ATI R500 patent for Xenon GPU?

Jaws said:
Well, the 'leak' mentions that each of the 48 ALUs has a 'vector' and 'scalar' unit. So that's 48 vector and 48 scalar units. I expect the vector unit to be 4-way SIMD (128 bit, 4* 32 bit) and both units to be 32bit single precision capable. Also capable of Floats and Integers.

Different peeps, as I'm learning the hard way, have different ways of counting ALUs. ATI counts 76 non-texturing ALUs in the vertex and pixel shaders of X800.

Reviewers seem to count them as 16 pipelines x2 + 6 pipelines x2 = 44 ALUs.

:?

What's on my mind, apart from anything else, is the transistor budget for the ALUs.

If you assume that the transistors required per dimension and per bit of each ALU, then you get this rather interesting result:

b3d02.jpg

(I've edited the picture to show the vector and scalar parts of Jaws's proposal separately)

And that's before you add in SM3 functionality into the ALUs.

Jawed
 
LOL. Jaws's!!!

But I think it might be overkill and you could be talking about a blown transistor budget. There's a whole load of extra transistors required for SM3 ALUs than SM2 ALUs.

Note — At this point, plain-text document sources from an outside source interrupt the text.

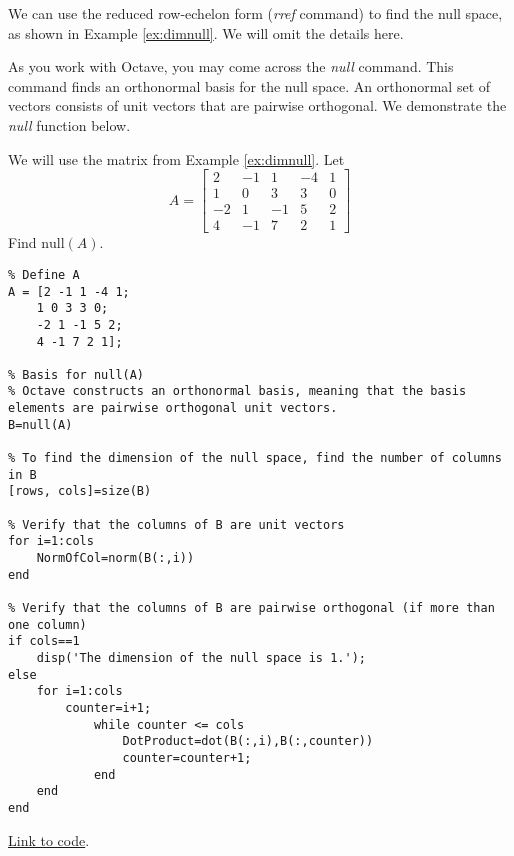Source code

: \documentclass{ximera}
\begin{document}
We can use the reduced row-echelon form (\emph{rref} command) to find the null space, as shown in Example \ref{ex:dimnull}.  We will omit the details here.

As you work with Octave, you may come across the \emph{null} command.  This command finds an orthonormal basis for the null space.  An orthonormal set of vectors consists of unit vectors that are pairwise orthogonal.  We demonstrate the \emph{null} function below.

\begin{template}\label{temp:nullSpace}
    We will use the matrix from Example \ref{ex:dimnull}.  Let 
$$A=\begin{bmatrix}2&-1&1&-4&1\\1&0&3&3&0\\-2&1&-1&5&2\\4&-1&7&2&1\end{bmatrix}$$
Find $\mbox{null}(A)$.

\begin{verbatim}
% Define A
A = [2 -1 1 -4 1;
    1 0 3 3 0;
    -2 1 -1 5 2;
    4 -1 7 2 1];

% Basis for null(A)
% Octave constructs an orthonormal basis, meaning that the basis elements are pairwise orthogonal unit vectors.
B=null(A)

% To find the dimension of the null space, find the number of columns in B
[rows, cols]=size(B)

% Verify that the columns of B are unit vectors
for i=1:cols
    NormOfCol=norm(B(:,i))
end    

% Verify that the columns of B are pairwise orthogonal (if more than one column)
if cols==1
    disp('The dimension of the null space is 1.');
else    
    for i=1:cols
        counter=i+1;
            while counter <= cols
                DotProduct=dot(B(:,i),B(:,counter))
                counter=counter+1;
            end
    end
end  

\end{verbatim}

\href{https://sagecell.sagemath.org/?z=eJyNUstO5DAQvEfKP9QFkdHOIDLLaiXAhwmcFw5oL4hDSDpMS4l7ZDuM2K-nnQdvoe1Idlx2dXWXfYBLatgSNmmygcHtGqscOVYnyM_SBBo5jvFTv-NpvVrH_Ry_sJ6Qk7j8DcXvFEmTAxSlZ49GHGzfttlmEcGrKpSPhEqsD66vgkdpIS5sxYrryhb3kbVER6Vl-4CwLYMONOKgljqykeUIu5Ldnj2N_AexSu8tBzxSFcT5ozQpzIt2VL8RaKP1kLBmzeRZVL4ZgHgSfldWtHw9Zfvunlw8Uknbd9aDLYo0uXWy1zIV9HfG8z_KiknjLzlunl4Ln3maohjKfltimkR_2OSnMdPo5B814qq5kNZES7IiO13yQpOTlqTxnypfmZNxg050U2natp1pmpyHBr0x-VhEzX6XHd587xP0RvKjw4VeOLUqNVQXx89Nxaikt4Gc4R_zs5pjv-WW5n2cG7wnznEp4dpJrc_G1BImZ5ZxmqjRpo-kWXWaP2mrrSMw_OjwDIwb4og=&lang=octave&interacts=eJyLjgUAARUAuQ==}{Link to code}.
\end{template}
\end{document}
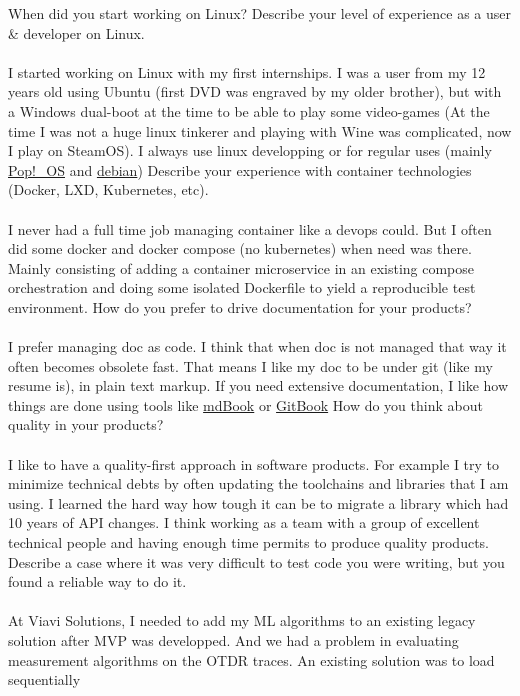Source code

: \documentclass{exam}
\begin{document}
\begin{questions}
\question When did you start working on Linux? Describe your level of experience as a user \& developer on Linux.
\\~\\
I started working on Linux with my first internships. I was a user from my 12 years old 
using Ubuntu (first DVD was engraved by my older brother), but with a Windows dual-boot at the time to be able to play some video-games 
(At the time I was not a huge linux tinkerer and playing with Wine was complicated, now I play on SteamOS).
I always use linux developping or for regular uses (mainly \href{https://pop.system76.com/}{Pop!\_OS} and \href{https://www.debian.org/index.fr.html}{debian})
\question Describe your experience with container technologies (Docker, LXD, Kubernetes, etc).
\\~\\
I never had a full time job managing container like a devops could. But I often did some docker and docker compose (no kubernetes) when need was there.
Mainly consisting of adding a container microservice in an existing compose orchestration and doing some isolated Dockerfile to yield a reproducible test environment.
\question How do you prefer to drive documentation for your products?
\\~\\
I prefer managing doc as code. I think that when doc is not managed that way it often becomes obsolete fast. 
That means I like my doc to be under git (like my resume is), in plain text markup. 
If you need extensive documentation, I like how things are done using tools like \href{https://github.com/rust-lang/mdBook}{mdBook} or \href{https://www.gitbook.com/}{GitBook}
\question How do you think about quality in your products?
\\~\\
I like to have a quality-first approach in software products. 
For example I try to minimize technical debts by often updating the toolchains and libraries that I am using. I learned the hard way how tough it can be to migrate a library which had 10 years of API changes.
I think working as a team with a group of excellent technical people and having enough time permits to produce quality products.
\question Describe a case where it was very difficult to test code you were writing, but you found a reliable way to do it.
\\~\\
At Viavi Solutions, I needed to add my ML algorithms to an existing legacy solution after MVP was developped.
And we had a problem in evaluating measurement algorithms on the OTDR traces. An existing solution was to load sequentially 

\end{questions}
\end{document}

Still, we're all guessing...

Jawed
 
Jawed said:
LOL. Jaws's!!!

But I think it might be overkill and you could be talking about a blown transistor budget. There's a whole load of extra transistors required for SM3 ALUs than SM2 ALUs.

Still, we're all guessing...

Jawed

Hehhe..
Yeah, I saw the numbers.. :D

But one thing about the Mhz-number.. it could be "much" higher, it is "rumoured" that ATi used the FAST14-design tech to get higher Mhz from the GPU..(or some of ATIS newer cards)..

It should be very interesting how J Allard calculates the "over a teraflop of targeted computer performance"... must be some reaaaal fuzzy math going on there...
 
EndR said:
Hehhe..
Yeah, I saw the numbers.. :D

But one thing about the Mhz-number.. it could be "much" higher, it is "rumoured" that ATi used the FAST14-design tech to get higher Mhz from the GPU..(or some of ATIS newer cards).
Yeah, I've been wondering about Fast-14, too. After all it's supposed to be for maths.

I believe the leak of the Xbox 360's spec puts R500 at 500MHz. Maybe Fast-14 can produce some nice "multiplier" on that, in small areas of the die. :)

Jawed
 
Jawed said:
EndR said:
Hehhe..
Yeah, I saw the numbers.. :D

But one thing about the Mhz-number.. it could be "much" higher, it is "rumoured" that ATi used the FAST14-design tech to get higher Mhz from the GPU..(or some of ATIS newer cards).
Yeah, I've been wondering about Fast-14, too. After all it's supposed to be for maths.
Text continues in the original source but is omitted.